_Task details_
Write out only the final part of the records below. It begins with the line that contains "prohibited from saying" and ends with the last line.

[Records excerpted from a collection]
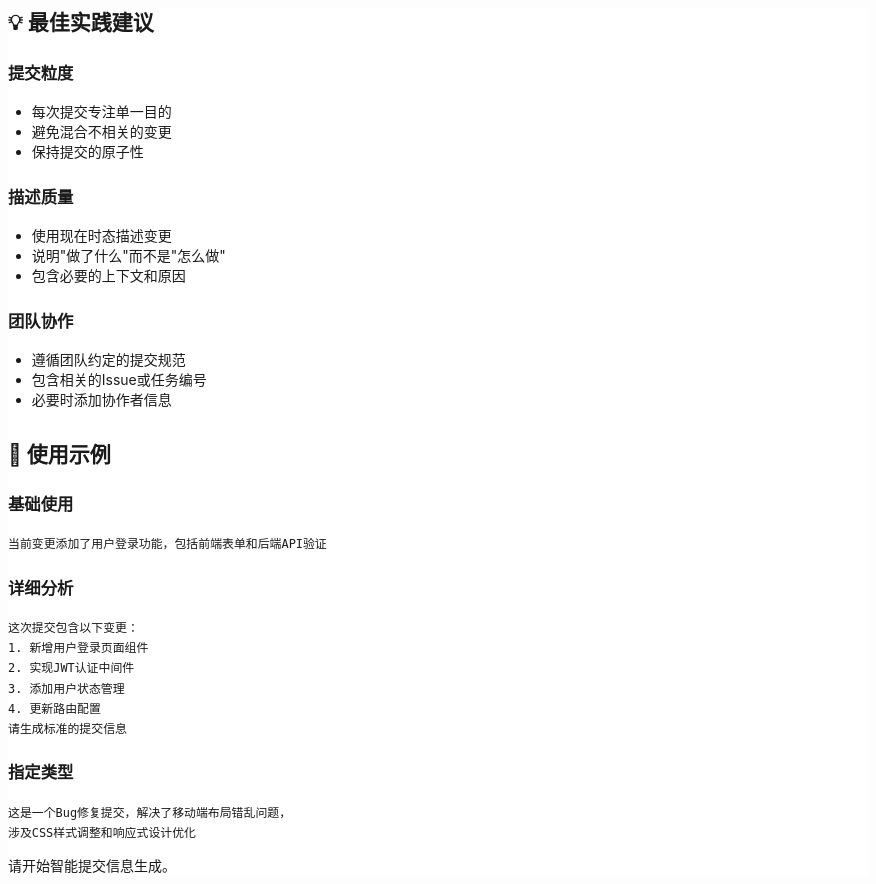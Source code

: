 ## 💡 最佳实践建议

### 提交粒度
- 每次提交专注单一目的
- 避免混合不相关的变更
- 保持提交的原子性

### 描述质量
- 使用现在时态描述变更
- 说明"做了什么"而不是"怎么做"
- 包含必要的上下文和原因

### 团队协作  
- 遵循团队约定的提交规范
- 包含相关的Issue或任务编号
- 必要时添加协作者信息

## 🔧 使用示例

### 基础使用
```
当前变更添加了用户登录功能，包括前端表单和后端API验证
```

### 详细分析  
```
这次提交包含以下变更：
1. 新增用户登录页面组件
2. 实现JWT认证中间件
3. 添加用户状态管理
4. 更新路由配置
请生成标准的提交信息
```

### 指定类型
```
这是一个Bug修复提交，解决了移动端布局错乱问题，
涉及CSS样式调整和响应式设计优化
```

请开始智能提交信息生成。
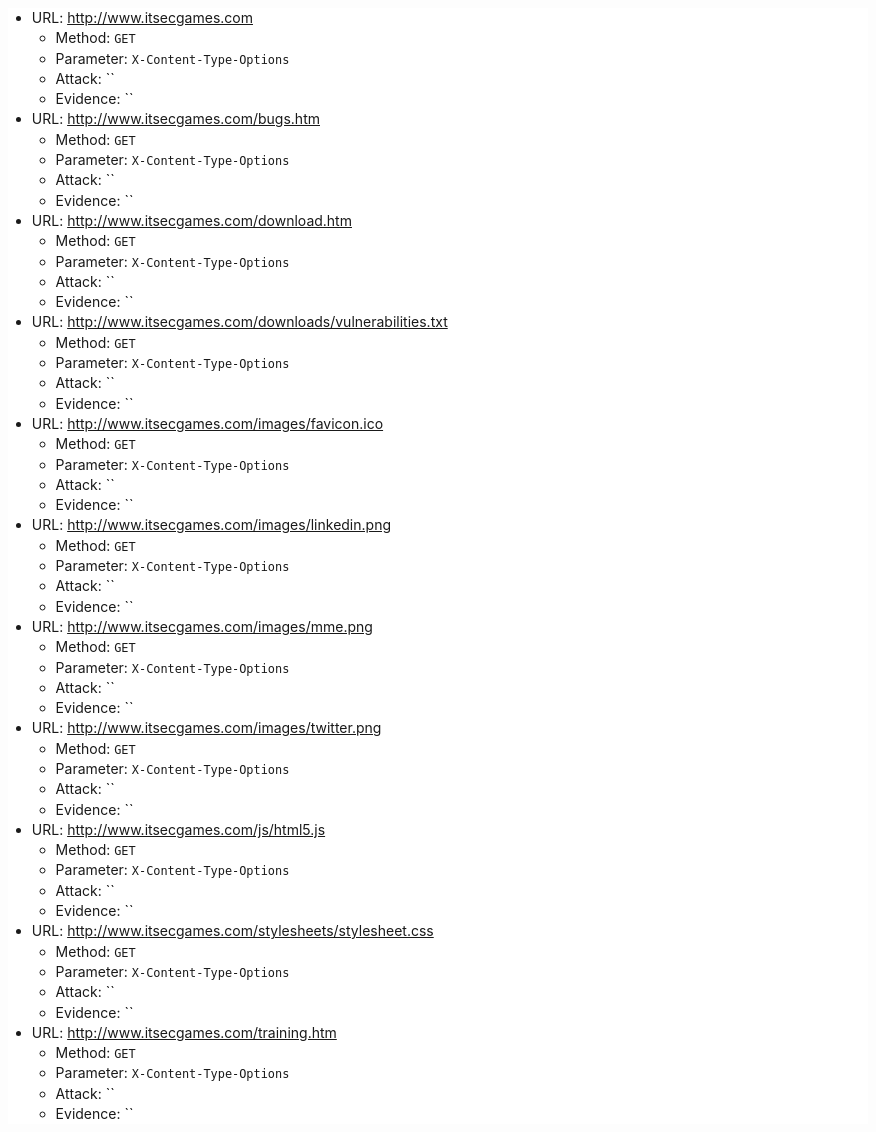 * URL: http://www.itsecgames.com
  * Method: `GET`
  * Parameter: `X-Content-Type-Options`
  * Attack: ``
  * Evidence: ``
* URL: http://www.itsecgames.com/bugs.htm
  * Method: `GET`
  * Parameter: `X-Content-Type-Options`
  * Attack: ``
  * Evidence: ``
* URL: http://www.itsecgames.com/download.htm
  * Method: `GET`
  * Parameter: `X-Content-Type-Options`
  * Attack: ``
  * Evidence: ``
* URL: http://www.itsecgames.com/downloads/vulnerabilities.txt
  * Method: `GET`
  * Parameter: `X-Content-Type-Options`
  * Attack: ``
  * Evidence: ``
* URL: http://www.itsecgames.com/images/favicon.ico
  * Method: `GET`
  * Parameter: `X-Content-Type-Options`
  * Attack: ``
  * Evidence: ``
* URL: http://www.itsecgames.com/images/linkedin.png
  * Method: `GET`
  * Parameter: `X-Content-Type-Options`
  * Attack: ``
  * Evidence: ``
* URL: http://www.itsecgames.com/images/mme.png
  * Method: `GET`
  * Parameter: `X-Content-Type-Options`
  * Attack: ``
  * Evidence: ``
* URL: http://www.itsecgames.com/images/twitter.png
  * Method: `GET`
  * Parameter: `X-Content-Type-Options`
  * Attack: ``
  * Evidence: ``
* URL: http://www.itsecgames.com/js/html5.js
  * Method: `GET`
  * Parameter: `X-Content-Type-Options`
  * Attack: ``
  * Evidence: ``
* URL: http://www.itsecgames.com/stylesheets/stylesheet.css
  * Method: `GET`
  * Parameter: `X-Content-Type-Options`
  * Attack: ``
  * Evidence: ``
* URL: http://www.itsecgames.com/training.htm
  * Method: `GET`
  * Parameter: `X-Content-Type-Options`
  * Attack: ``
  * Evidence: ``
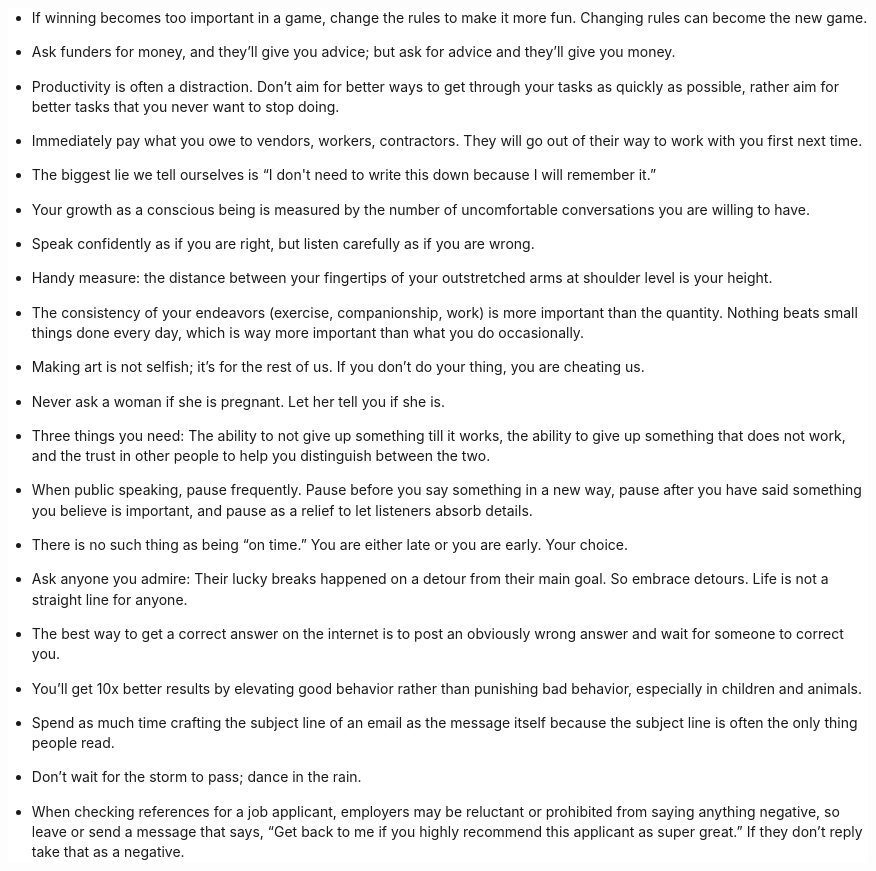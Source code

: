 - If winning becomes too important in a game, change the rules to make it more
  fun. Changing rules can become the new game.

- Ask funders for money, and they’ll give you advice; but ask for advice and
  they’ll give you money.

- Productivity is often a distraction. Don’t aim for better ways to get through
  your tasks as quickly as possible, rather aim for better tasks that you never
  want to stop doing.

- Immediately pay what you owe to vendors, workers, contractors. They will go
  out of their way to work with you first next time.

- The biggest lie we tell ourselves is “I don't need to write this down because
  I will remember it.”

- Your growth as a conscious being is measured by the number of uncomfortable
  conversations you are willing to have.

- Speak confidently as if you are right, but listen carefully as if you are
  wrong.

- Handy measure: the distance between your fingertips of your outstretched arms
  at shoulder level is your height.

- The consistency of your endeavors (exercise, companionship, work) is more
  important than the quantity. Nothing beats small things done every day, which
  is way more important than what you do occasionally.

- Making art is not selfish; it’s for the rest of us. If you don’t do your
  thing, you are cheating us.

- Never ask a woman if she is pregnant. Let her tell you if she is.

- Three things you need: The ability to not give up something till it works,
  the ability to give up something that does not work, and the trust in other
  people to help you distinguish between the two.

- When public speaking, pause frequently. Pause before you say something in a
  new way, pause after you have said something you believe is important, and
  pause as a relief to let listeners absorb details.

- There is no such thing as being “on time.” You are either late or you are
  early. Your choice.

- Ask anyone you admire: Their lucky breaks happened on a detour from their
  main goal. So embrace detours. Life is not a straight line for anyone.

- The best way to get a correct answer on the internet is to post an obviously
  wrong answer and wait for someone to correct you.

- You’ll get 10x better results by elevating good behavior rather than
  punishing bad behavior, especially in children and animals.

- Spend as much time crafting the subject line of an email as the message
  itself because the subject line is often the only thing people read.

- Don’t wait for the storm to pass; dance in the rain.

- When checking references for a job applicant, employers may be reluctant or
  prohibited from saying anything negative, so leave or send a message that
  says, “Get back to me if you highly recommend this applicant as super great.”
  If they don’t reply take that as a negative.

_Reply to the exercise_
  prohibited from saying anything negative, so leave or send a message that
  says, “Get back to me if you highly recommend this applicant as super great.”
  If they don’t reply take that as a negative.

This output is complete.